RECORDS FOR THE TASK:
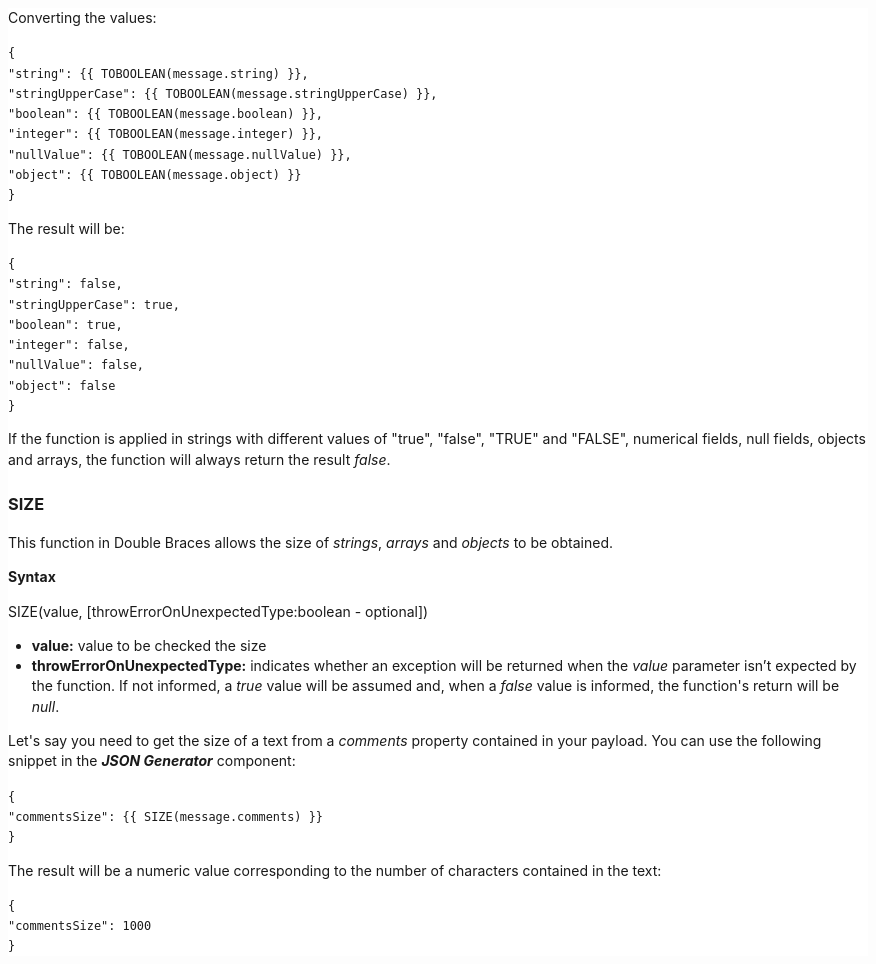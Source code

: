 Converting the values:

```
{
"string": {{ TOBOOLEAN(message.string) }},
"stringUpperCase": {{ TOBOOLEAN(message.stringUpperCase) }},
"boolean": {{ TOBOOLEAN(message.boolean) }},
"integer": {{ TOBOOLEAN(message.integer) }},
"nullValue": {{ TOBOOLEAN(message.nullValue) }},
"object": {{ TOBOOLEAN(message.object) }}
}
```

The result will be:

```
{
"string": false,
"stringUpperCase": true,
"boolean": true,
"integer": false,
"nullValue": false,
"object": false
}
```

If the function is applied in strings with different values of "true", "false", "TRUE" and "FALSE", numerical fields, null fields, objects and arrays, the function will always return the result _false_.

### SIZE <a href="#h_2ff9b78be9" id="h_2ff9b78be9"></a>

This function in Double Braces allows the size of _strings_, _arrays_ and _objects_ to be obtained.

**Syntax**

SIZE(value, \[throwErrorOnUnexpectedType:boolean - optional])

* **value:** value to be checked the size
* **throwErrorOnUnexpectedType:** indicates whether an exception will be returned when the _value_ parameter isn’t expected by the function. If not informed, a _true_ value will be assumed and, when a _false_ value is informed, the function's return will be _null_.

Let's say you need to get the size of a text from a _comments_ property contained in your payload. You can use the following snippet in the _**JSON Generator**_ component:

```
{
"commentsSize": {{ SIZE(message.comments) }}
}
```

The result will be a numeric value corresponding to the number of characters contained in the text:

```
{
"commentsSize": 1000
}
```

REQUIRED WORK: A single number is required: the count of lines in the records that include the string "commentsSize".

TASK OUTPUT: 2